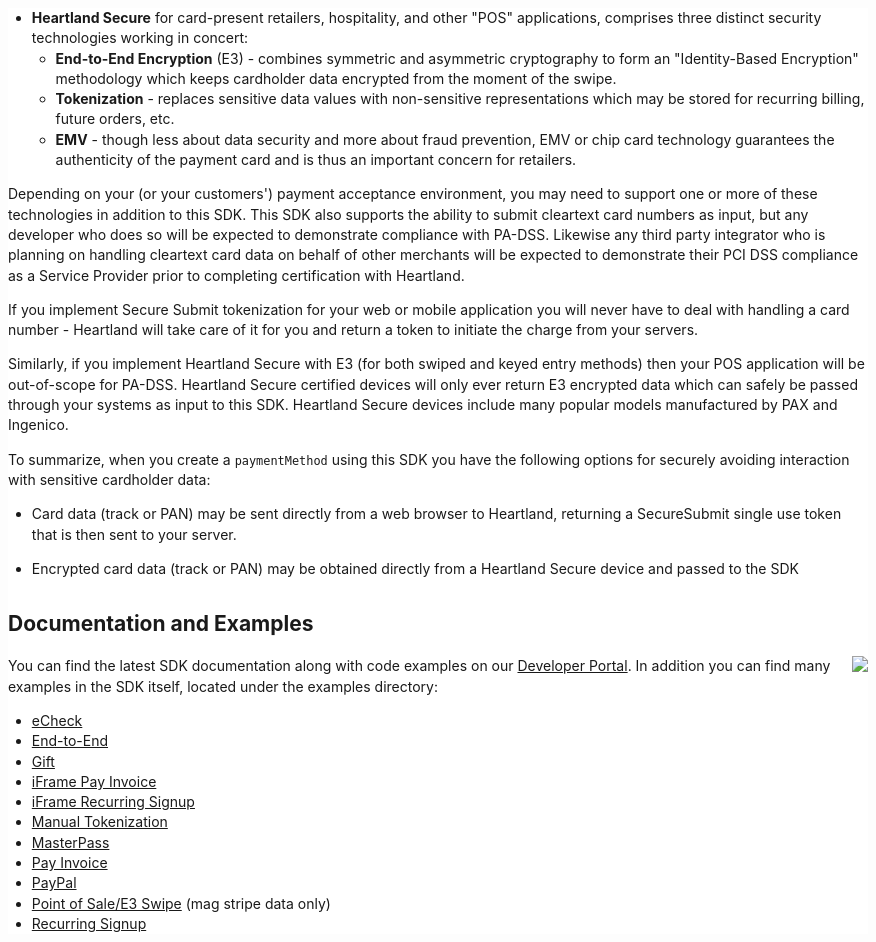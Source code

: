 - **Heartland Secure** for card-present retailers, hospitality, and other "POS" applications, comprises three distinct security technologies working in concert:
    - **End-to-End Encryption** (E3) - combines symmetric and asymmetric cryptography to form an "Identity-Based Encryption" methodology which keeps cardholder data encrypted from the moment of the swipe.
    - **Tokenization** - replaces sensitive data values with non-sensitive representations which may be stored for recurring billing, future orders, etc.
    - **EMV** - though less about data security and more about fraud prevention, EMV or chip card technology guarantees the authenticity of the payment card and is thus an important concern for retailers.

 Depending on your (or your customers') payment acceptance environment, you may need to support one or more of these technologies in addition to this SDK. This SDK also supports the ability to submit cleartext card numbers as input, but any developer who does so will be expected to demonstrate compliance with PA-DSS. Likewise any third party integrator who is planning on handling cleartext card data on behalf of other merchants will be expected to demonstrate their PCI DSS compliance as a Service Provider prior to completing certification with Heartland.

 If you implement Secure Submit tokenization for your web or mobile application you will never have to deal with handling a card number - Heartland will take care of it for you and return a token to initiate the charge from your servers.

 Similarly, if you implement Heartland Secure with E3 (for both swiped and keyed entry methods) then your POS application will be out-of-scope for PA-DSS. Heartland Secure certified devices will only ever return E3 encrypted data which can safely be passed through your systems as input to this SDK. Heartland Secure devices include many popular models manufactured by PAX and Ingenico.

To summarize, when you create a `paymentMethod` using this SDK you have the following options for securely avoiding interaction with sensitive cardholder data:

* Card data (track or PAN) may be sent directly from a web browser to Heartland, returning a SecureSubmit single use token that is then sent to your server.

* Encrypted card data (track or PAN) may be obtained directly from a Heartland Secure device and passed to the SDK

## Documentation and Examples

<img src="http://developer.heartlandpaymentsystems.com/Resource/Download/sdk-readme-icon-resources" align="right"/>

You can find the latest SDK documentation along with code examples on our [Developer Portal](http://developer.heartlandpaymentsystems.com/documentation).
In addition you can find many examples in the SDK itself, located under the examples directory:

* [eCheck](https://github.com/hps/heartland-php/tree/master/examples/echeck)
* [End-to-End](https://github.com/hps/heartland-php/tree/master/examples/end-to-end)
* [Gift](https://github.com/hps/heartland-php/tree/master/examples/gift)
* [iFrame Pay Invoice](https://github.com/hps/heartland-php/tree/master/examples/iframe-pay-invoice)
* [iFrame Recurring Signup](https://github.com/hps/heartland-php/tree/master/examples/iframe-recurring-signup)
* [Manual Tokenization](https://github.com/hps/heartland-php/tree/master/examples/manual-tokenize)
* [MasterPass](https://github.com/hps/heartland-php/tree/master/examples/masterpass)
* [Pay Invoice](https://github.com/hps/heartland-php/tree/master/examples/masterpass)
* [PayPal](https://github.com/hps/heartland-php/tree/master/examples/paypal)
* [Point of Sale/E3 Swipe](https://github.com/hps/heartland-php/tree/master/examples/point-of-sale/e3-swipe) (mag stripe data only)
* [Recurring Signup](https://github.com/hps/heartland-php/tree/master/examples/recurring-signup-ach)
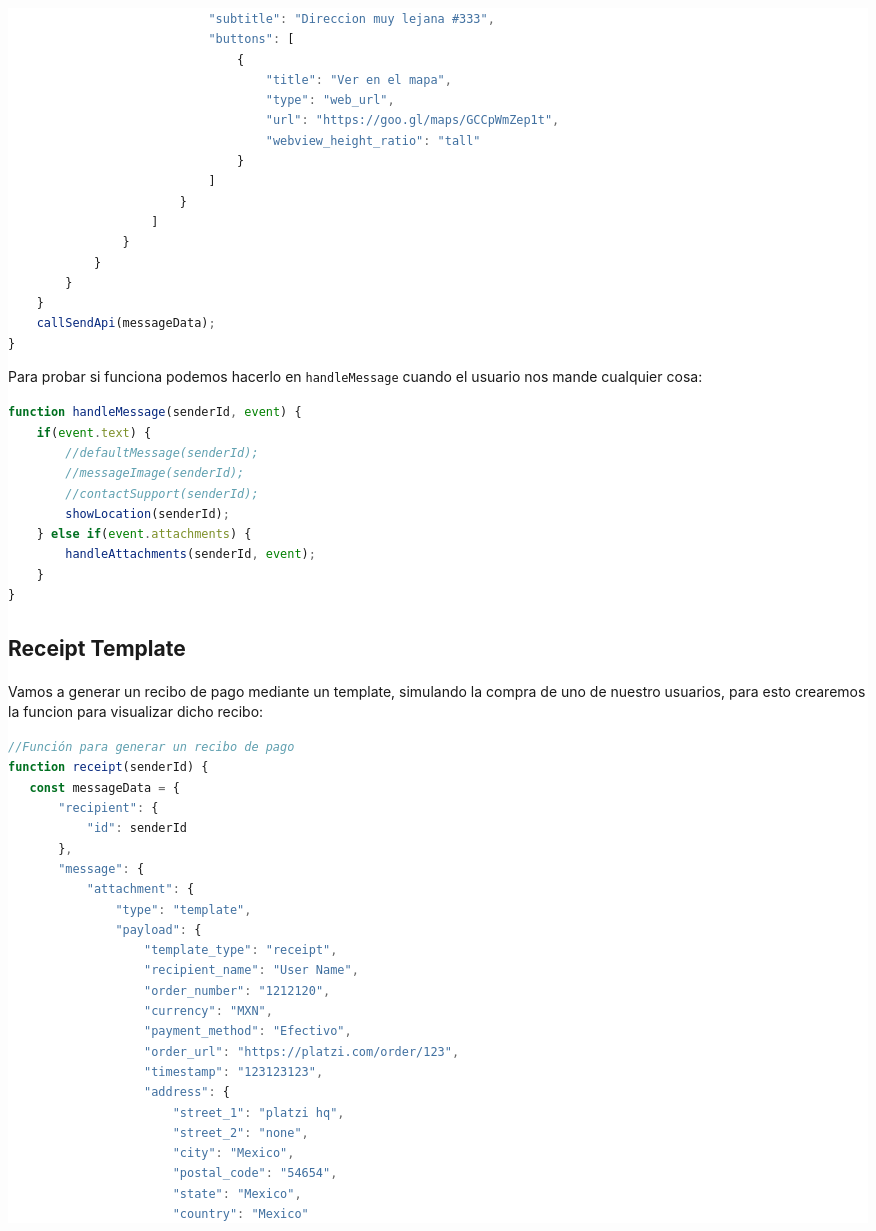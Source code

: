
 ```js
                            "subtitle": "Direccion muy lejana #333",
                            "buttons": [
                                {
                                    "title": "Ver en el mapa",
                                    "type": "web_url",
                                    "url": "https://goo.gl/maps/GCCpWmZep1t",
                                    "webview_height_ratio": "tall"
                                }
                            ]
                        }
                    ]
                }
            }
        }
    }
    callSendApi(messageData);
}
```

Para probar si funciona podemos hacerlo en `handleMessage` cuando el usuario nos mande cualquier cosa:

```js
function handleMessage(senderId, event) {
    if(event.text) {
        //defaultMessage(senderId);
        //messageImage(senderId);
        //contactSupport(senderId);
        showLocation(senderId);
    } else if(event.attachments) {
        handleAttachments(senderId, event);
    }
}
```

## Receipt Template

Vamos a generar un recibo de pago mediante un template, simulando la compra de uno de nuestro usuarios, para esto crearemos la funcion para visualizar dicho recibo:

```js
//Función para generar un recibo de pago
function receipt(senderId) {
   const messageData = {
       "recipient": {
           "id": senderId
       },
       "message": {
           "attachment": {
               "type": "template",
               "payload": {
                   "template_type": "receipt",
                   "recipient_name": "User Name",
                   "order_number": "1212120",
                   "currency": "MXN",
                   "payment_method": "Efectivo",
                   "order_url": "https://platzi.com/order/123",
                   "timestamp": "123123123",
                   "address": {
                       "street_1": "platzi hq",
                       "street_2": "none",
                       "city": "Mexico",
                       "postal_code": "54654",
                       "state": "Mexico",
                       "country": "Mexico"
```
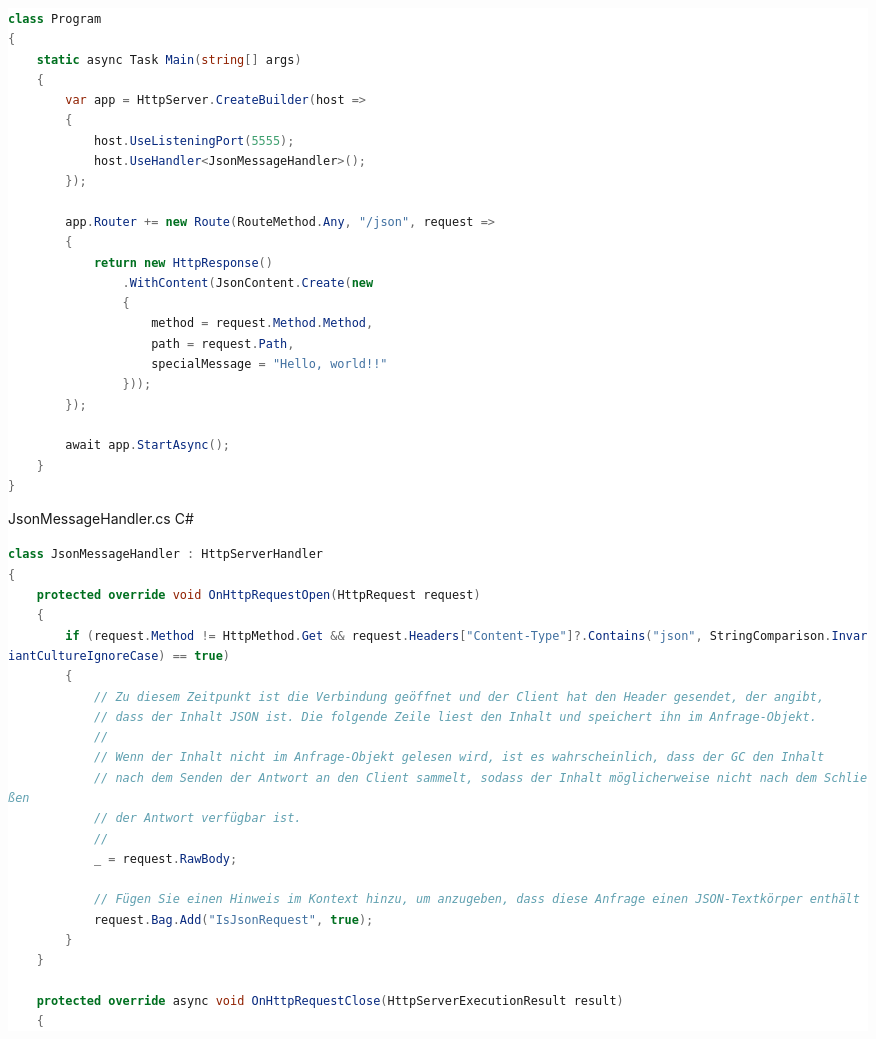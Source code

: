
 ```cs
class Program
{
    static async Task Main(string[] args)
    {
        var app = HttpServer.CreateBuilder(host =>
        {
            host.UseListeningPort(5555);
            host.UseHandler<JsonMessageHandler>();
        });

        app.Router += new Route(RouteMethod.Any, "/json", request =>
        {
            return new HttpResponse()
                .WithContent(JsonContent.Create(new
                {
                    method = request.Method.Method,
                    path = request.Path,
                    specialMessage = "Hello, world!!"
                }));
        });

        await app.StartAsync();
    }
}
```

<div class="script-header">
    <span>
        JsonMessageHandler.cs
    </span>
    <span>
        C#
    </span>
</div>

```cs
class JsonMessageHandler : HttpServerHandler
{
    protected override void OnHttpRequestOpen(HttpRequest request)
    {
        if (request.Method != HttpMethod.Get && request.Headers["Content-Type"]?.Contains("json", StringComparison.InvariantCultureIgnoreCase) == true)
        {
            // Zu diesem Zeitpunkt ist die Verbindung geöffnet und der Client hat den Header gesendet, der angibt,
            // dass der Inhalt JSON ist. Die folgende Zeile liest den Inhalt und speichert ihn im Anfrage-Objekt.
            //
            // Wenn der Inhalt nicht im Anfrage-Objekt gelesen wird, ist es wahrscheinlich, dass der GC den Inhalt
            // nach dem Senden der Antwort an den Client sammelt, sodass der Inhalt möglicherweise nicht nach dem Schließen
            // der Antwort verfügbar ist.
            //
            _ = request.RawBody;

            // Fügen Sie einen Hinweis im Kontext hinzu, um anzugeben, dass diese Anfrage einen JSON-Textkörper enthält
            request.Bag.Add("IsJsonRequest", true);
        }
    }

    protected override async void OnHttpRequestClose(HttpServerExecutionResult result)
    {
```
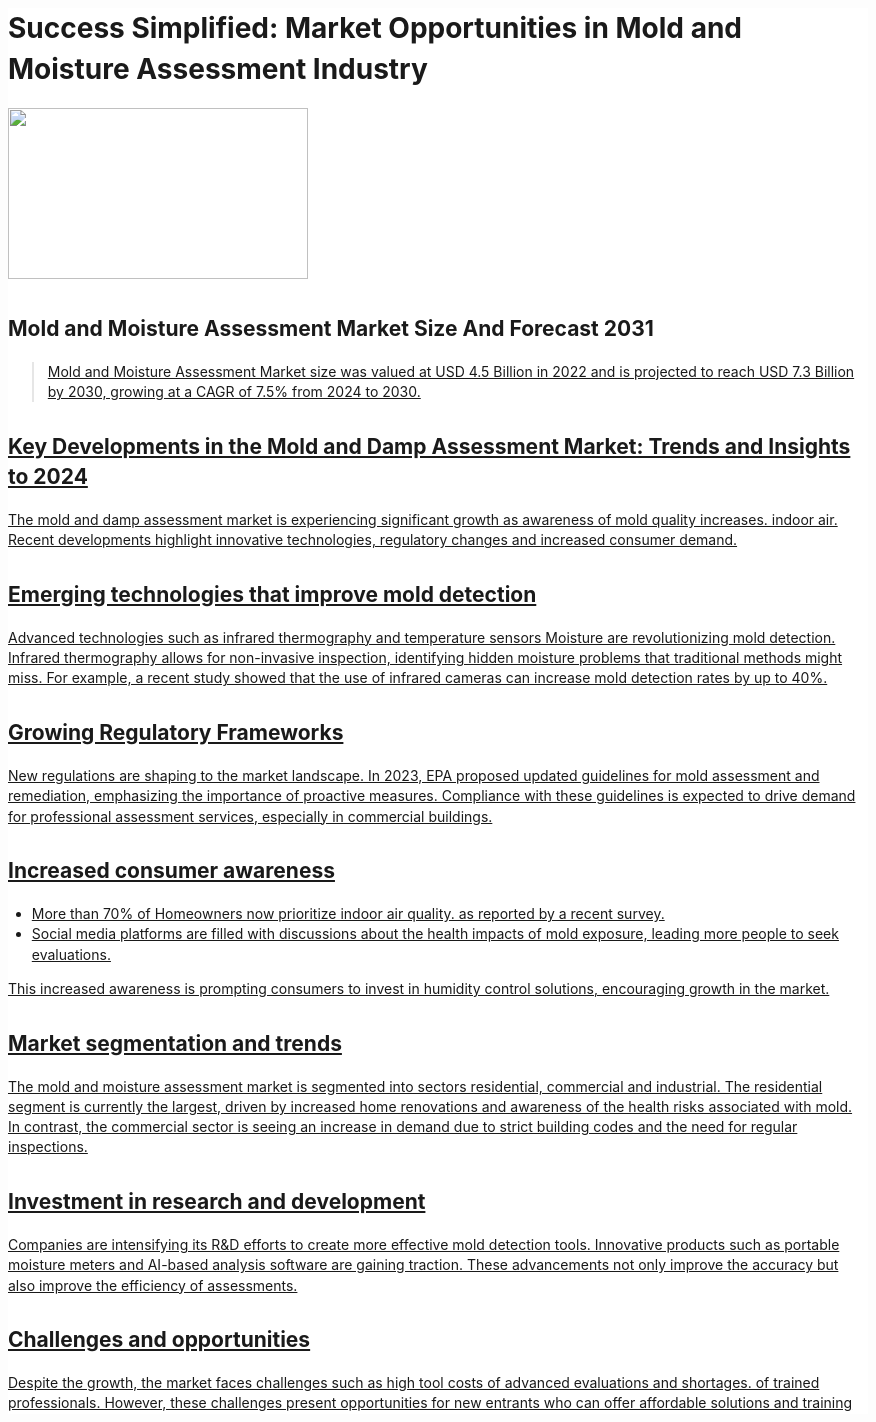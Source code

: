 <h1>Success Simplified: Market Opportunities in Mold and Moisture Assessment Industry</h1><img src="https://ffe5etoiles.com/wp-content/uploads/2025/01/MST7-300x171.png" alt="" width="300" height="171" class="aligncenter size-medium wp-image-105565" /><h2>Mold and Moisture Assessment Market Size And Forecast 2031</h2><blockquote><p><p><a href="https://www.verifiedmarketreports.com/download-sample/?rid=413848&utm_source=Github&utm_medium=362" target="_blank">Mold and Moisture Assessment Market size was valued at USD 4.5 Billion in 2022 and is projected to reach USD 7.3 Billion by 2030, growing at a CAGR of 7.5% from 2024 to 2030.</strong></span></p></p></blockquote><h2>Key Developments in the Mold and Damp Assessment Market: Trends and Insights to 2024</h2><p>The mold and damp assessment market is experiencing significant growth as awareness of mold quality increases. indoor air. Recent developments highlight innovative technologies, regulatory changes and increased consumer demand.</p><h2>Emerging technologies that improve mold detection</h2><p>Advanced technologies such as infrared thermography and temperature sensors Moisture are revolutionizing mold detection. Infrared thermography allows for non-invasive inspection, identifying hidden moisture problems that traditional methods might miss. For example, a recent study showed that the use of infrared cameras can increase mold detection rates by up to 40%.</p><h2>Growing Regulatory Frameworks</h2><p>New regulations are shaping to the market landscape. In 2023, EPA proposed updated guidelines for mold assessment and remediation, emphasizing the importance of proactive measures. Compliance with these guidelines is expected to drive demand for professional assessment services, especially in commercial buildings.</p><h2>Increased consumer awareness</h2><ul><li>More than 70% of Homeowners now prioritize indoor air quality. as reported by a recent survey.</li><li>Social media platforms are filled with discussions about the health impacts of mold exposure, leading more people to seek evaluations.</li> </ul><p>This increased awareness is prompting consumers to invest in humidity control solutions, encouraging growth in the market.</p><h2>Market segmentation and trends</h2><p >The mold and moisture assessment market is segmented into sectors residential, commercial and industrial. The residential segment is currently the largest, driven by increased home renovations and awareness of the health risks associated with mold. In contrast, the commercial sector is seeing an increase in demand due to strict building codes and the need for regular inspections.</p><h2>Investment in research and development</h2><p>Companies are intensifying its R&D efforts to create more effective mold detection tools. Innovative products such as portable moisture meters and AI-based analysis software are gaining traction. These advancements not only improve the accuracy but also improve the efficiency of assessments.</p><h2>Challenges and opportunities</h2><p>Despite the growth, the market faces challenges such as high tool costs of advanced evaluations and shortages. of trained professionals. However, these challenges present opportunities for new entrants who can offer affordable solutions and training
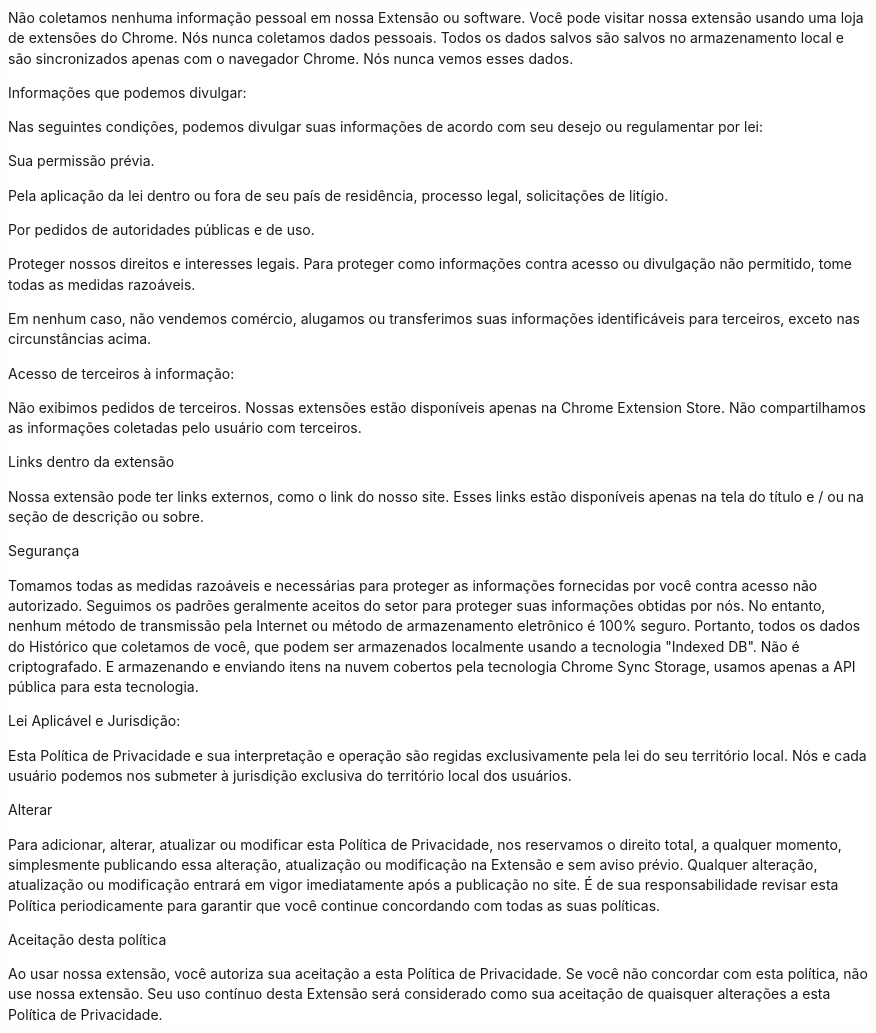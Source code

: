 Não coletamos nenhuma informação pessoal em nossa Extensão ou software. Você pode visitar nossa extensão usando uma loja de extensões do Chrome. Nós nunca coletamos dados pessoais. Todos os dados salvos são salvos no armazenamento local e são sincronizados apenas com o navegador Chrome. Nós nunca vemos esses dados. 

Informações que podemos divulgar: 

Nas seguintes condições, podemos divulgar suas informações de acordo com seu desejo ou regulamentar por lei: 

Sua permissão prévia. 

Pela aplicação da lei dentro ou fora de seu país de residência, processo legal, solicitações de litígio. 

Por pedidos de autoridades públicas e de uso. 

Proteger nossos direitos e interesses legais. Para proteger como informações contra acesso ou divulgação não permitido, tome todas as medidas razoáveis. 

Em nenhum caso, não vendemos comércio, alugamos ou transferimos suas informações identificáveis para terceiros, exceto nas circunstâncias acima. 

Acesso de terceiros à informação: 

Não exibimos pedidos de terceiros. Nossas extensões estão disponíveis apenas na Chrome Extension Store. Não compartilhamos as informações coletadas pelo usuário com terceiros. 

Links dentro da extensão 

Nossa extensão pode ter links externos, como o link do nosso site. Esses links estão disponíveis apenas na tela do título e / ou na seção de descrição ou sobre. 

Segurança 

Tomamos todas as medidas razoáveis e necessárias para proteger as informações fornecidas por você contra acesso não autorizado. Seguimos os padrões geralmente aceitos do setor para proteger suas informações obtidas por nós. No entanto, nenhum método de transmissão pela Internet ou método de armazenamento eletrônico é 100% seguro. Portanto, todos os dados do Histórico que coletamos de você, que podem ser armazenados localmente usando a tecnologia "Indexed DB". Não é criptografado. E armazenando e enviando itens na nuvem cobertos pela tecnologia Chrome Sync Storage, usamos apenas a API pública para esta tecnologia. 

Lei Aplicável e Jurisdição: 

Esta Política de Privacidade e sua interpretação e operação são regidas exclusivamente pela lei do seu território local. Nós e cada usuário podemos nos submeter à jurisdição exclusiva do território local dos usuários. 

Alterar 

Para adicionar, alterar, atualizar ou modificar esta Política de Privacidade, nos reservamos o direito total, a qualquer momento, simplesmente publicando essa alteração, atualização ou modificação na Extensão e sem aviso prévio. Qualquer alteração, atualização ou modificação entrará em vigor imediatamente após a publicação no site. É de sua responsabilidade revisar esta Política periodicamente para garantir que você continue concordando com todas as suas políticas. 

Aceitação desta política 

Ao usar nossa extensão, você autoriza sua aceitação a esta Política de Privacidade. Se você não concordar com esta política, não use nossa extensão. Seu uso contínuo desta Extensão será considerado como sua aceitação de quaisquer alterações a esta Política de Privacidade.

━━━━━━

_Task goal_. Produce the lines from the first line of the entries through the line that contains "- **EMV** - though", exactly, leaving the pictures behind.

_Answer to this task_.
Source code

: - **Heartland Secure** for card-present retailers, hospitality, and other "POS" applications, comprises three distinct security technologies working in concert:
    - **End-to-End Encryption** (E3) - combines symmetric and asymmetric cryptography to form an "Identity-Based Encryption" methodology which keeps cardholder data encrypted from the moment of the swipe.
    - **Tokenization** - replaces sensitive data values with non-sensitive representations which may be stored for recurring billing, future orders, etc.
    - **EMV** - though less about data security and more about fraud prevention, EMV or chip card technology guarantees the authenticity of the payment card and is thus an important concern for retailers.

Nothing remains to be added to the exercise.